Building a Better Building

The Bullitt Center, one of North America’s most ambitious green buildings. Credit: Benjamin Benschneider Photography, FlickrCC.

Leave it to Denis Hayes, organizer of the first Earth Day back in 1970 and now president of the sustainability oriented Bullitt Foundation, to inspire and commission the greenest commercial building on the planet. Indeed, the six-story, $30 million Bullitt Center, which opened this fall in Seattle and provides office space for the Bullitt Foundation and a half dozen other tenants, is a veritable crystal ball for what commercial office buildings will look like in the future.

The building is so green that it is on track for certification under the International Living Future Institute’s rigorous Living Building Challenge, a performance-based green building certification program that distinguishes structures for their commitment to green attributes including net-zero energy use, energy and water efficiency and non-polluting, locally sourced materials. Once it has been operating as efficiently as advertised for one year, the new building will qualify as just the 16th certified “living building” in the world.

The most obvious of the green technologies in the building is the 14,000-square-foot, 240-kilowatt photovoltaic solar array that juts out over the roof like a hat brim and generates more than enough electricity to power the building, sending extra juice back into the larger grid. With Seattle’s spotty sunshine, energy efficiency is key. To wit, 80% of interior lighting is provided by natural daylight. The building’s “cerebral cortex” (as Hayes calls it) can open windows and activate exterior shutters automatically depending on variables such as sun angle, temperature and wind conditions. Likewise, laptops are the only computers allowed given they use less than a quarter of the energy of desktop computers.

In the basement, a room-sized cistern holds up to 56,000 gallons of Seattle’s most abundant natural resource, rainwater, which would otherwise run off the building, picking up surface pollutants and transporting them into an already severely compromised Puget Sound. Instead, thanks to a simple water collection system (including a small green roof) and the cistern, the rainwater gets filtered, chlorinated and filtered again before it ends up in office workers’ tea cups and water bottles.

Bullitt Center, interior common space. Credit: Brad Kahn, FlickrCC.

All the building’s toilets use minimal amounts of water and compost human waste that’s then trucked 30 miles east and used as fertilizer on a working timber forest. In order to encourage greener commuting, the building has no car parking but does provide bicycle garages and showers. And its siting near public transit in one of the Seattle’s busiest and most dense urban neighborhoods (Capitol Hill) is no accident. This strategic location ranks 98 out of 100 on Walk Score, an index reflecting attributes such as mixed income, mixed use, density, access to public transportation and proximity to schools, parks and local businesses.

Meanwhile, bulky or heavy building materials (wood, steel, concrete, etc.) needed to construct the building were sourced as locally as possible, most from within 300 miles, to minimize shipping costs and associated pollution. And all the timber used in construction of the building—the first timber frame commercial structure put up in Seattle since the 1920s—is certified as sustainably harvested by the Forest Stewardship Council (FSC).

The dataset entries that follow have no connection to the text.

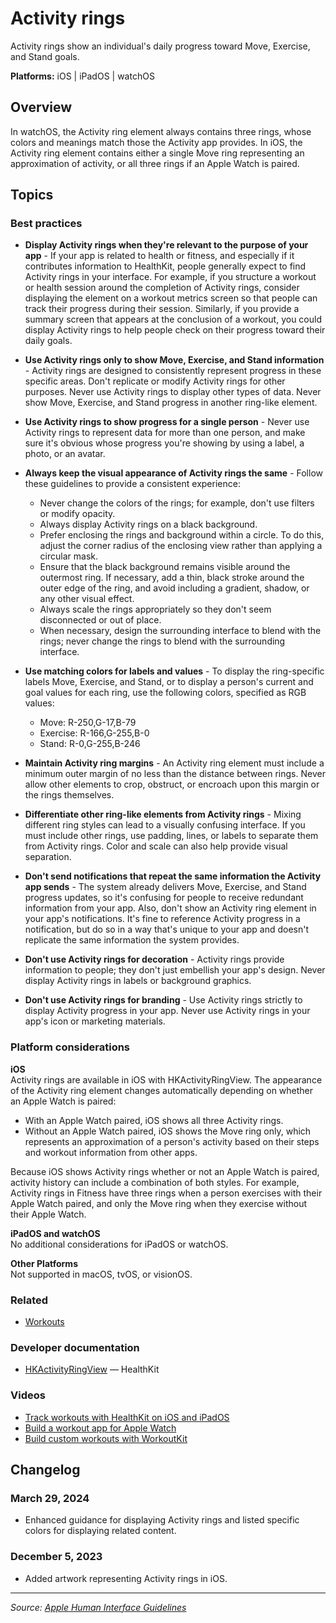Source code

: # Activity rings

Activity rings show an individual's daily progress toward Move, Exercise, and Stand goals.

**Platforms:** iOS | iPadOS | watchOS

## Overview

In watchOS, the Activity ring element always contains three rings, whose colors and meanings match those the Activity app provides. In iOS, the Activity ring element contains either a single Move ring representing an approximation of activity, or all three rings if an Apple Watch is paired.

## Topics

### Best practices

- **Display Activity rings when they're relevant to the purpose of your app** - If your app is related to health or fitness, and especially if it contributes information to HealthKit, people generally expect to find Activity rings in your interface. For example, if you structure a workout or health session around the completion of Activity rings, consider displaying the element on a workout metrics screen so that people can track their progress during their session. Similarly, if you provide a summary screen that appears at the conclusion of a workout, you could display Activity rings to help people check on their progress toward their daily goals.

- **Use Activity rings only to show Move, Exercise, and Stand information** - Activity rings are designed to consistently represent progress in these specific areas. Don't replicate or modify Activity rings for other purposes. Never use Activity rings to display other types of data. Never show Move, Exercise, and Stand progress in another ring-like element.

- **Use Activity rings to show progress for a single person** - Never use Activity rings to represent data for more than one person, and make sure it's obvious whose progress you're showing by using a label, a photo, or an avatar.

- **Always keep the visual appearance of Activity rings the same** - Follow these guidelines to provide a consistent experience:
  - Never change the colors of the rings; for example, don't use filters or modify opacity.
  - Always display Activity rings on a black background.
  - Prefer enclosing the rings and background within a circle. To do this, adjust the corner radius of the enclosing view rather than applying a circular mask.
  - Ensure that the black background remains visible around the outermost ring. If necessary, add a thin, black stroke around the outer edge of the ring, and avoid including a gradient, shadow, or any other visual effect.
  - Always scale the rings appropriately so they don't seem disconnected or out of place.
  - When necessary, design the surrounding interface to blend with the rings; never change the rings to blend with the surrounding interface.

- **Use matching colors for labels and values** - To display the ring-specific labels Move, Exercise, and Stand, or to display a person's current and goal values for each ring, use the following colors, specified as RGB values:
  - Move: R-250,G-17,B-79
  - Exercise: R-166,G-255,B-0
  - Stand: R-0,G-255,B-246

- **Maintain Activity ring margins** - An Activity ring element must include a minimum outer margin of no less than the distance between rings. Never allow other elements to crop, obstruct, or encroach upon this margin or the rings themselves.

- **Differentiate other ring-like elements from Activity rings** - Mixing different ring styles can lead to a visually confusing interface. If you must include other rings, use padding, lines, or labels to separate them from Activity rings. Color and scale can also help provide visual separation.

- **Don't send notifications that repeat the same information the Activity app sends** - The system already delivers Move, Exercise, and Stand progress updates, so it's confusing for people to receive redundant information from your app. Also, don't show an Activity ring element in your app's notifications. It's fine to reference Activity progress in a notification, but do so in a way that's unique to your app and doesn't replicate the same information the system provides.

- **Don't use Activity rings for decoration** - Activity rings provide information to people; they don't just embellish your app's design. Never display Activity rings in labels or background graphics.

- **Don't use Activity rings for branding** - Use Activity rings strictly to display Activity progress in your app. Never use Activity rings in your app's icon or marketing materials.

### Platform considerations

**iOS**  
Activity rings are available in iOS with HKActivityRingView. The appearance of the Activity ring element changes automatically depending on whether an Apple Watch is paired:
- With an Apple Watch paired, iOS shows all three Activity rings.
- Without an Apple Watch paired, iOS shows the Move ring only, which represents an approximation of a person's activity based on their steps and workout information from other apps.

Because iOS shows Activity rings whether or not an Apple Watch is paired, activity history can include a combination of both styles. For example, Activity rings in Fitness have three rings when a person exercises with their Apple Watch paired, and only the Move ring when they exercise without their Apple Watch.

**iPadOS and watchOS**  
No additional considerations for iPadOS or watchOS.

**Other Platforms**  
Not supported in macOS, tvOS, or visionOS.

### Related

- [Workouts](https://developer.apple.com/design/human-interface-guidelines/workouts)

### Developer documentation

- [HKActivityRingView](https://developer.apple.com/documentation/healthkit/hkactivityringview) — HealthKit

### Videos

- [Track workouts with HealthKit on iOS and iPadOS](https://developer.apple.com/videos/play/wwdc2022/10045)
- [Build a workout app for Apple Watch](https://developer.apple.com/videos/play/wwdc2021/10009)
- [Build custom workouts with WorkoutKit](https://developer.apple.com/videos/play/wwdc2023/10016)

## Changelog

### March 29, 2024
- Enhanced guidance for displaying Activity rings and listed specific colors for displaying related content.

### December 5, 2023
- Added artwork representing Activity rings in iOS.

---

*Source: [Apple Human Interface Guidelines](https://developer.apple.com/design/human-interface-guidelines/activity-rings)*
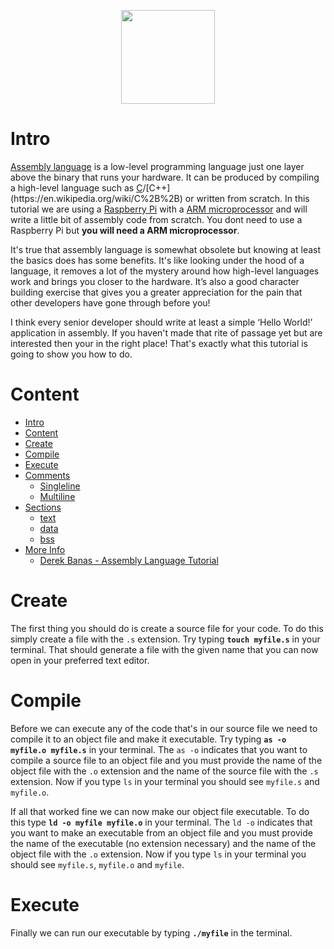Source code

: <p align="center">
  <img width="150" height="150" src="https://github.com/jgphilpott/asmtut/blob/master/media/icon.gif">
</p>

# Intro

[Assembly language](https://en.wikipedia.org/wiki/Assembly_language) is a low-level programming language just one layer above the binary that runs your hardware. It can be produced by compiling a high-level language such as [C](https://en.wikipedia.org/wiki/C_(programming_language))/[C++](https://en.wikipedia.org/wiki/C%2B%2B) or written from scratch. In this tutorial we are using a [Raspberry Pi](https://www.raspberrypi.org/) with a [ARM microprocessor](https://en.wikipedia.org/wiki/ARM_architecture) and will write a little bit of assembly code from scratch. You dont need to use a Raspberry Pi but **you will need a ARM microprocessor**.

It's true that assembly language is somewhat obsolete but knowing at least the basics does has some benefits. It's like looking under the hood of a language, it removes a lot of the mystery around how high-level languages work and brings you closer to the hardware. It’s also a good character building exercise that gives you a greater appreciation for the pain that other developers have gone through before you!

I think every senior developer should write at least a simple ‘Hello World!’ application in assembly. If you haven't made that rite of passage yet but are interested then your in the right place! That's exactly what this tutorial is going to show you how to do.

# Content

 - [Intro](https://github.com/jgphilpott/asmtut#intro)
 - [Content](https://github.com/jgphilpott/asmtut#content)
 - [Create](https://github.com/jgphilpott/asmtut#create)
 - [Compile](https://github.com/jgphilpott/asmtut#compile)
 - [Execute](https://github.com/jgphilpott/asmtut#execute)
 - [Comments](https://github.com/jgphilpott/asmtut/tree/master/comments#comments)
   - [Singleline](https://github.com/jgphilpott/asmtut/tree/master/comments#singleline)
   - [Multiline](https://github.com/jgphilpott/asmtut/tree/master/comments#multiline)
 - [Sections](https://github.com/jgphilpott/asmtut/tree/master/sections#sections)
   - [text](https://github.com/jgphilpott/asmtut/tree/master/sections#text)
   - [data](https://github.com/jgphilpott/asmtut/tree/master/sections#data)
   - [bss](https://github.com/jgphilpott/asmtut/tree/master/sections#bss)
 - [More Info](https://github.com/jgphilpott/asmtut/tree/master/more_info#more-info)
   - [Derek Banas - Assembly Language Tutorial](https://github.com/jgphilpott/asmtut/tree/master/more_info#derek-banas---assembly-language-tutorial)

# Create

The first thing you should do is create a source file for your code. To do this simply create a file with the `.s` extension. Try typing **`touch myfile.s`** in your terminal. That should generate a file with the given name that you can now open in your preferred text editor.

# Compile

Before we can execute any of the code that's in our source file we need to compile it to an object file and make it executable. Try typing **`as -o myfile.o myfile.s`** in your terminal. The `as -o` indicates that you want to compile a source file to an object file and you must provide the name of the object file with the `.o` extension and the name of the source file with the `.s` extension. Now if you type `ls` in your terminal you should see `myfile.s` and `myfile.o`.

If all that worked fine we can now make our object file executable. To do this type **`ld -o myfile myfile.o`** in your terminal. The `ld -o` indicates that you want to make an executable from an object file and you must provide the name of the executable (no extension necessary) and the name of the object file with the `.o` extension. Now if you type `ls` in your terminal you should see `myfile.s`, `myfile.o` and `myfile`.

# Execute

Finally we can run our executable by typing **`./myfile`** in the terminal.
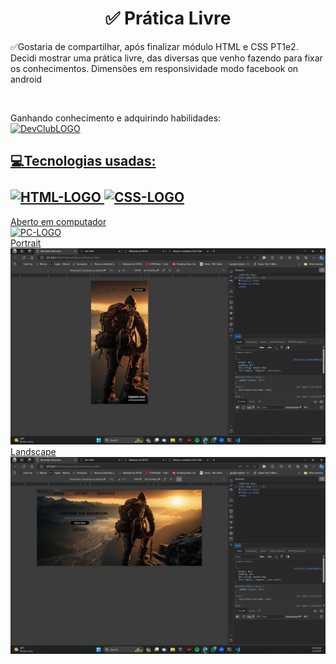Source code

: <h1 align="center">✅ Prática Livre</h1>

<p>✅Gostaria de compartilhar, após finalizar módulo HTML e CSS PT1e2. 
  Decidi mostrar uma prática livre, das diversas que venho fazendo para fixar os conhecimentos. Dimensões em responsividade modo facebook on android</p> <br>

  Ganhando conhecimento e adquirindo habilidades:<br>
<a href="https://rodolfomori.com.br/devclub/"><img src="https://rodolfomori.com.br/wp-content/webp-express/webp-images/uploads/elementor/thumbs/LOGO_1-pl6s0w83bob17fyv2myc9hccfjkrd6md916y3lfbcg.png.webp"  width=40px alt="DevClubLOGO">
  
  <h2>💻Tecnologias usadas: <br><br>
<img src="https://img.shields.io/badge/HTML5-E34F26?style=for-the-badge&logo=html5&logoColor=white" alt=HTML-LOGO>
<img src="https://img.shields.io/badge/CSS3-1572B6?style=for-the-badge&logo=css3&logoColor=white" alt=CSS-LOGO>
</h2>



<figcaption>Aberto em computador</figcaption>
<img src="https://github.com/RvvN24/Praticas-Livres/blob/master/materais/Screenshot%202024-02-02%20105858.png?raw=true" alt=PC-LOGO>

<figcaption>Portrait</figcaption>
<img src="https://github.com/RvvN24/Praticas-Livres/blob/master/materais/Screenshot%202024-02-02%20105926.png?raw=true" alt=Portrait-LOGO>

<figcaption>Landscape</figcaption>
<img src="https://github.com/RvvN24/Praticas-Livres/blob/master/materais/Screenshot%202024-02-02%20105938.png?raw=true" alt=Landscape-LOGO>

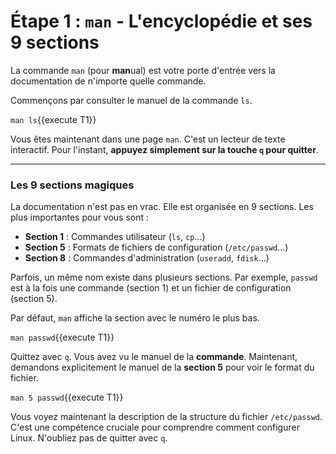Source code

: # Étape 1 : `man` - L'encyclopédie et ses 9 sections

La commande `man` (pour **man**ual) est votre porte d'entrée vers la documentation de n'importe quelle commande.

Commençons par consulter le manuel de la commande `ls`.

`man ls`{{execute T1}}

Vous êtes maintenant dans une page `man`. C'est un lecteur de texte interactif. Pour l'instant, **appuyez simplement sur la touche `q` pour quitter**.

---

### Les 9 sections magiques

La documentation n'est pas en vrac. Elle est organisée en 9 sections. Les plus importantes pour vous sont :
-   **Section 1** : Commandes utilisateur (`ls`, `cp`...)
-   **Section 5** : Formats de fichiers de configuration (`/etc/passwd`...)
-   **Section 8** : Commandes d'administration (`useradd`, `fdisk`...)

Parfois, un même nom existe dans plusieurs sections. Par exemple, `passwd` est à la fois une commande (section 1) et un fichier de configuration (section 5).

Par défaut, `man` affiche la section avec le numéro le plus bas.

`man passwd`{{execute T1}}

Quittez avec `q`. Vous avez vu le manuel de la **commande**. Maintenant, demandons explicitement le manuel de la **section 5** pour voir le format du fichier.

`man 5 passwd`{{execute T1}}

Vous voyez maintenant la description de la structure du fichier `/etc/passwd`. C'est une compétence cruciale pour comprendre comment configurer Linux. N'oubliez pas de quitter avec `q`.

One aspect of living up to the high standards of the Living Building Challenge that Hayes, an activist at heart, has found particularly satisfying, is the requirement to advocate for change. In that spirit, when Hayes and company realized that the vapor barrier that gets sprayed under the building’s exterior aluminum siding contained phthalates (noxious chemicals linked to reproductive and other human health problems) they asked the manufacturer, Prosoco, to come up with a different formulation free of the harsh chemicals. The company not only rose to the challenge, but is now in the process of converting its entire line over to this greener formulation, meaning thousands of buildings a year in the U.S. and beyond will have greener vapor barriers.

Hayes and his supporters also successfully lobbied the city of Seattle to exempt their project from building height restrictions so that it could be tall enough to generate all of its electricity from solar power. Given this push, the city started its own “Deep Green” pilot program that encourages building developers to shoot for similarly lofty sustainability oriented goals. “It shouldn’t be illegal to build a super-green building,” says Hayes.

Hayes relishes these “domino effects.” And while he expects the building to be around for a long time—250 years, or five times as long as a similarly sized conventional building—he hopes it won’t be the greenest commercial building on the planet for long.

“One building off by itself has zero impact on the world’s climate,” he says. “But a building that is influential and begins to change the way that architects, engineers, contractors, developers and financial institutions view the built environment—that’s a building that was worth building.”